## Work task
Lines outside the range are not wanted. Give again exactly the lines between the line holding "## License ?" and the line holding "Berkeley, CA, USA", inclusive, from the listing below.

## Provided data
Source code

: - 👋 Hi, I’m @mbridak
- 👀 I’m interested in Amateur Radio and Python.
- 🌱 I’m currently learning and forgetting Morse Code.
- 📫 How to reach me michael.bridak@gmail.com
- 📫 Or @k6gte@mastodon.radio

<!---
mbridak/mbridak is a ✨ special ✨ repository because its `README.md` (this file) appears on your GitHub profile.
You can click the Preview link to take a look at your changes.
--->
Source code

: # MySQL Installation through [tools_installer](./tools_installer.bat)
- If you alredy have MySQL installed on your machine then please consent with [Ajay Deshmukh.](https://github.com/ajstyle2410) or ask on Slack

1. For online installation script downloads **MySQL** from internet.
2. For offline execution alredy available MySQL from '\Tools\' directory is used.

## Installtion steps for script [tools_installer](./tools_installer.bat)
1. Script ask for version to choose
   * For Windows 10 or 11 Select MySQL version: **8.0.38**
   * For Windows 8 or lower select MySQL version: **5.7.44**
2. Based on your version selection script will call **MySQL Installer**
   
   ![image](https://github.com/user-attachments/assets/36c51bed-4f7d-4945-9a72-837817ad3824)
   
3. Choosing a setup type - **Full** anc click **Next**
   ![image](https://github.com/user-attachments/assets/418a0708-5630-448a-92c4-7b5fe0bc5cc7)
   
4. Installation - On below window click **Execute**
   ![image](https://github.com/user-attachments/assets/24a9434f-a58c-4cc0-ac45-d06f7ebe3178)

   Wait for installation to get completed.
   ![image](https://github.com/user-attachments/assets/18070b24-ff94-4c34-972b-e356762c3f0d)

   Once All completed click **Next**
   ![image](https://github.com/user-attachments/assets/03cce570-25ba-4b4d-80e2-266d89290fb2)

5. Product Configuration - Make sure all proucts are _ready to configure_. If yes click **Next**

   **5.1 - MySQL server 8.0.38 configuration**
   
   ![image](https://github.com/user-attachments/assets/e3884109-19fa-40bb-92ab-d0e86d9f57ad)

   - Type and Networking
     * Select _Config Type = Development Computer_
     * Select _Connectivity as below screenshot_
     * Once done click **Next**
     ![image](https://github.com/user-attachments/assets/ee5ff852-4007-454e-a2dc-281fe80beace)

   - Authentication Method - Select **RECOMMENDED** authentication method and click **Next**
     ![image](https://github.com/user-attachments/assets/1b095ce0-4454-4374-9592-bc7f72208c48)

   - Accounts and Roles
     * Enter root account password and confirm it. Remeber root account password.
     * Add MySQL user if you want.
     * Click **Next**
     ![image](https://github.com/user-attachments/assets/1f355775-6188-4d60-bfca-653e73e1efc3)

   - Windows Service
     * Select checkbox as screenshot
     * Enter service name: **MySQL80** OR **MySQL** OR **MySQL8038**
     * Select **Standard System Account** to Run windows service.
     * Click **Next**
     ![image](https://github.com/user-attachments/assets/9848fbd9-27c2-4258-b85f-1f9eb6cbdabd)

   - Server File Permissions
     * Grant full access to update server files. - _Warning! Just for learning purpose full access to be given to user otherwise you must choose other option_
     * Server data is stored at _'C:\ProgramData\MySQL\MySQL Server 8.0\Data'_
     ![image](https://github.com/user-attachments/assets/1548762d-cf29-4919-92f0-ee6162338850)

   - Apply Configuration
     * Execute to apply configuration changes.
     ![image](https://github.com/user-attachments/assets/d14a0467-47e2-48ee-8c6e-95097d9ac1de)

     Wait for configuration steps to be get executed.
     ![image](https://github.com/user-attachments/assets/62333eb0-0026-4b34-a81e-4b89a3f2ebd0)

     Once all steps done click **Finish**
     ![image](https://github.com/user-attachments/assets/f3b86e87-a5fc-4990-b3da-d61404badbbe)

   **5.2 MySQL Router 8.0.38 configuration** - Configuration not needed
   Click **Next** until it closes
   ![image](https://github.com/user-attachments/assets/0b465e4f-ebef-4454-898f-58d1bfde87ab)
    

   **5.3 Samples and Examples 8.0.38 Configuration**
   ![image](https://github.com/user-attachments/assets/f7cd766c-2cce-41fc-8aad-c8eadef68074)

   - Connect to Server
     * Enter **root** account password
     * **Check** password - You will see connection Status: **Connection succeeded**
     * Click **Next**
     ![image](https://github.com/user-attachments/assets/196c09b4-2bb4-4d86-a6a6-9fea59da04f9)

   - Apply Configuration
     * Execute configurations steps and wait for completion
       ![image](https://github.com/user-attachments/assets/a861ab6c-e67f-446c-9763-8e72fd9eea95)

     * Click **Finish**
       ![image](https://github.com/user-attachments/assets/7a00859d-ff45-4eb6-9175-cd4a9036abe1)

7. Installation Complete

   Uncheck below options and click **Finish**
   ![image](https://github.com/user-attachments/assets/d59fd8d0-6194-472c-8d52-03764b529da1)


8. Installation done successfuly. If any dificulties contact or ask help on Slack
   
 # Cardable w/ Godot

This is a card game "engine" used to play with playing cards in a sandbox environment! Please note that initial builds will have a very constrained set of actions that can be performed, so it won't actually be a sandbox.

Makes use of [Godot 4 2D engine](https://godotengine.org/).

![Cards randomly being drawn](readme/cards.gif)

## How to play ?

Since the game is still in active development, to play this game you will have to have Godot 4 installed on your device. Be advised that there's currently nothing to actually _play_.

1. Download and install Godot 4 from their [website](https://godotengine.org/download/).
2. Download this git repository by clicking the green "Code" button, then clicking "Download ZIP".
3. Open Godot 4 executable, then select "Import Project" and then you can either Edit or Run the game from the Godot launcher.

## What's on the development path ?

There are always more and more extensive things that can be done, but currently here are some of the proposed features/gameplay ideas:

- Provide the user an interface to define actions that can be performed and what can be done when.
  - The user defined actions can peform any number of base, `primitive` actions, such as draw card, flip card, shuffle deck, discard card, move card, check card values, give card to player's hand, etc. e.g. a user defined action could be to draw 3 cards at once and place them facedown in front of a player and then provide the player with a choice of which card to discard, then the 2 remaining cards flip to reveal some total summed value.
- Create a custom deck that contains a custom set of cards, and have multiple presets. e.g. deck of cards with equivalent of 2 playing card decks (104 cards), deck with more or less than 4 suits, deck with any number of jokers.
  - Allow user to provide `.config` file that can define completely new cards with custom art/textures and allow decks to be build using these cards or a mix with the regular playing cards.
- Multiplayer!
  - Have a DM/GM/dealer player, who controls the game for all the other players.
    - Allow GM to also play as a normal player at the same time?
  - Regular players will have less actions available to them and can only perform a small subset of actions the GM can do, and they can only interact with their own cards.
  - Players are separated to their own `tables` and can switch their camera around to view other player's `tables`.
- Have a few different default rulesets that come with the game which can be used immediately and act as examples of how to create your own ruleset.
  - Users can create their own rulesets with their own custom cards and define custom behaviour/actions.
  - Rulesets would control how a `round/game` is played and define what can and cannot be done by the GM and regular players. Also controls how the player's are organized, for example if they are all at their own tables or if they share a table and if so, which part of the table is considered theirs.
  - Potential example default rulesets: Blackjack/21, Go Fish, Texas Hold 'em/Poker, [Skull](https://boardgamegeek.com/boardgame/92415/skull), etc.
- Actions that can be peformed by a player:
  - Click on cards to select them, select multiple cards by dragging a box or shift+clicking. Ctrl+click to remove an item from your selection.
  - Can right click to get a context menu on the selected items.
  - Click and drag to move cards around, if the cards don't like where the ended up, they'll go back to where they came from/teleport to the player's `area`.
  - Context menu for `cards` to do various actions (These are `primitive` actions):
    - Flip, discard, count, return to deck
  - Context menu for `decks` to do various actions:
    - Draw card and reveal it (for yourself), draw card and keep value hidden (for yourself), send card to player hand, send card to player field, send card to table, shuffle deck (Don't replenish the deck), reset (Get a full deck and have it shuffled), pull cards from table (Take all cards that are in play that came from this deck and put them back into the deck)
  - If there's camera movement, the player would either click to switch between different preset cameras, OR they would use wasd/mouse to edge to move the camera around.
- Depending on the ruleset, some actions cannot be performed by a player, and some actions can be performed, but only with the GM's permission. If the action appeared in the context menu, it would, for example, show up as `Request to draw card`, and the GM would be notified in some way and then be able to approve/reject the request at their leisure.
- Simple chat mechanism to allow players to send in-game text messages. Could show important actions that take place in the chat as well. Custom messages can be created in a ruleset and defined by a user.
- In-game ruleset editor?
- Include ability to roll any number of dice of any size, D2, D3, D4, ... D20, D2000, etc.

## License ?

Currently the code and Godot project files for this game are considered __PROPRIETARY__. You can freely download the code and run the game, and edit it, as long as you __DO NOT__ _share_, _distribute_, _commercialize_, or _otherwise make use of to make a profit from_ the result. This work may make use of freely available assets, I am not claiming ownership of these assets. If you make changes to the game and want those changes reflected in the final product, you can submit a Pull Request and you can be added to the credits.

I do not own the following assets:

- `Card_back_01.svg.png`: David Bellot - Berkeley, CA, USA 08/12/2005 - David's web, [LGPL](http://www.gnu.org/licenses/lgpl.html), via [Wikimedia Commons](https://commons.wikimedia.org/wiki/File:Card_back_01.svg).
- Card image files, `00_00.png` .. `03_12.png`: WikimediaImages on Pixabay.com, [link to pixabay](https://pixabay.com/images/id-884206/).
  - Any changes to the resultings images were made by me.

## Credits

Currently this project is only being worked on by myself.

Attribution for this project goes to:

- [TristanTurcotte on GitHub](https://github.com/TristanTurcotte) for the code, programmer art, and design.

## Result for this task
## License ?

Currently the code and Godot project files for this game are considered __PROPRIETARY__. You can freely download the code and run the game, and edit it, as long as you __DO NOT__ _share_, _distribute_, _commercialize_, or _otherwise make use of to make a profit from_ the result. This work may make use of freely available assets, I am not claiming ownership of these assets. If you make changes to the game and want those changes reflected in the final product, you can submit a Pull Request and you can be added to the credits.

I do not own the following assets:

- `Card_back_01.svg.png`: David Bellot - Berkeley, CA, USA 08/12/2005 - David's web, [LGPL](http://www.gnu.org/licenses/lgpl.html), via [Wikimedia Commons](https://commons.wikimedia.org/wiki/File:Card_back_01.svg).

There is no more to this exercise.